▸ Problem description: Word for word, reproduce every line of the data.

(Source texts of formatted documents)
= Beginning of Section =
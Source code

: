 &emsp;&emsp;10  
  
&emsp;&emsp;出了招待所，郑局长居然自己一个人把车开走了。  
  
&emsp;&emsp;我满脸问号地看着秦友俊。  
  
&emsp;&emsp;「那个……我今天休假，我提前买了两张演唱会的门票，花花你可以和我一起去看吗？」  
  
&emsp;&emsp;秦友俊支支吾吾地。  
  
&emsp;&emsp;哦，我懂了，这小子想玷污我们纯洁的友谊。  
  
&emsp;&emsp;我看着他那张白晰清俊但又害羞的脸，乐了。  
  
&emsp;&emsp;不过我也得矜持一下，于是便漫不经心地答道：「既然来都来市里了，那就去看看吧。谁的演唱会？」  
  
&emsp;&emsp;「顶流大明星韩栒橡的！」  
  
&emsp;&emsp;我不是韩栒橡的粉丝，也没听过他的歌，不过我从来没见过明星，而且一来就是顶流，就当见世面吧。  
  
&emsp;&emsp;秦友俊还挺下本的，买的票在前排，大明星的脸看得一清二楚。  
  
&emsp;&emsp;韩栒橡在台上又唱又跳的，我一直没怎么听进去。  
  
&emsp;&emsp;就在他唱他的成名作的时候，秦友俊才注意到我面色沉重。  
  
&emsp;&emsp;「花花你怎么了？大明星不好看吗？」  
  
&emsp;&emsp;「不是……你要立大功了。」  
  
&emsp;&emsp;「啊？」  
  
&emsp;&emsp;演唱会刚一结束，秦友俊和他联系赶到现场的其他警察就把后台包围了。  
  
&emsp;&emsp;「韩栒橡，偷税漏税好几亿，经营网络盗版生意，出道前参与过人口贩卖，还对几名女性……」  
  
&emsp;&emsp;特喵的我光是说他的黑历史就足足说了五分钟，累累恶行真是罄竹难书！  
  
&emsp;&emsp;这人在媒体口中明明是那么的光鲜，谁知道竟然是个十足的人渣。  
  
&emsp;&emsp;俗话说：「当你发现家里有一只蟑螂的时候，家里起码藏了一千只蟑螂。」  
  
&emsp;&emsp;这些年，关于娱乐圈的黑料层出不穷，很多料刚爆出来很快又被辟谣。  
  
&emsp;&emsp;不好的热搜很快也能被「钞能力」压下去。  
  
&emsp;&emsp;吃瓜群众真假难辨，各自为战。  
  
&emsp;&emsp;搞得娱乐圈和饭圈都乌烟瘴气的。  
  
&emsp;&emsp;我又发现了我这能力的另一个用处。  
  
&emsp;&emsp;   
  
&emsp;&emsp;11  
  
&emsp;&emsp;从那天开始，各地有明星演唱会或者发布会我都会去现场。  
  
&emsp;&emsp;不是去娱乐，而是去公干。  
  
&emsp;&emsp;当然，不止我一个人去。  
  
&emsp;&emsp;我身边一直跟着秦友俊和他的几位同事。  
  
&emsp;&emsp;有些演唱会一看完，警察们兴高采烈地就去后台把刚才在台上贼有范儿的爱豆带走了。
= End of Section =
▸ Finished exercise:
Source code

: &emsp;&emsp;10  
  
&emsp;&emsp;出了招待所，郑局长居然自己一个人把车开走了。  
  
&emsp;&emsp;我满脸问号地看着秦友俊。  
  
&emsp;&emsp;「那个……我今天休假，我提前买了两张演唱会的门票，花花你可以和我一起去看吗？」  
  
&emsp;&emsp;秦友俊支支吾吾地。  
  
&emsp;&emsp;哦，我懂了，这小子想玷污我们纯洁的友谊。  
  
&emsp;&emsp;我看着他那张白晰清俊但又害羞的脸，乐了。  
  
&emsp;&emsp;不过我也得矜持一下，于是便漫不经心地答道：「既然来都来市里了，那就去看看吧。谁的演唱会？」  
  
&emsp;&emsp;「顶流大明星韩栒橡的！」  
  
&emsp;&emsp;我不是韩栒橡的粉丝，也没听过他的歌，不过我从来没见过明星，而且一来就是顶流，就当见世面吧。  
  
&emsp;&emsp;秦友俊还挺下本的，买的票在前排，大明星的脸看得一清二楚。  
  
&emsp;&emsp;韩栒橡在台上又唱又跳的，我一直没怎么听进去。  
  
&emsp;&emsp;就在他唱他的成名作的时候，秦友俊才注意到我面色沉重。  
  
&emsp;&emsp;「花花你怎么了？大明星不好看吗？」  
  
&emsp;&emsp;「不是……你要立大功了。」  
  
&emsp;&emsp;「啊？」  
  
&emsp;&emsp;演唱会刚一结束，秦友俊和他联系赶到现场的其他警察就把后台包围了。  
  
&emsp;&emsp;「韩栒橡，偷税漏税好几亿，经营网络盗版生意，出道前参与过人口贩卖，还对几名女性……」  
  
&emsp;&emsp;特喵的我光是说他的黑历史就足足说了五分钟，累累恶行真是罄竹难书！  
  
&emsp;&emsp;这人在媒体口中明明是那么的光鲜，谁知道竟然是个十足的人渣。  
  
&emsp;&emsp;俗话说：「当你发现家里有一只蟑螂的时候，家里起码藏了一千只蟑螂。」  
  
&emsp;&emsp;这些年，关于娱乐圈的黑料层出不穷，很多料刚爆出来很快又被辟谣。  
  
&emsp;&emsp;不好的热搜很快也能被「钞能力」压下去。  
  
&emsp;&emsp;吃瓜群众真假难辨，各自为战。  
  
&emsp;&emsp;搞得娱乐圈和饭圈都乌烟瘴气的。  
  
&emsp;&emsp;我又发现了我这能力的另一个用处。  
  
&emsp;&emsp;   
  
&emsp;&emsp;11  
  
&emsp;&emsp;从那天开始，各地有明星演唱会或者发布会我都会去现场。  
  
&emsp;&emsp;不是去娱乐，而是去公干。  
  
&emsp;&emsp;当然，不止我一个人去。  
  
&emsp;&emsp;我身边一直跟着秦友俊和他的几位同事。  
  
&emsp;&emsp;有些演唱会一看完，警察们兴高采烈地就去后台把刚才在台上贼有范儿的爱豆带走了。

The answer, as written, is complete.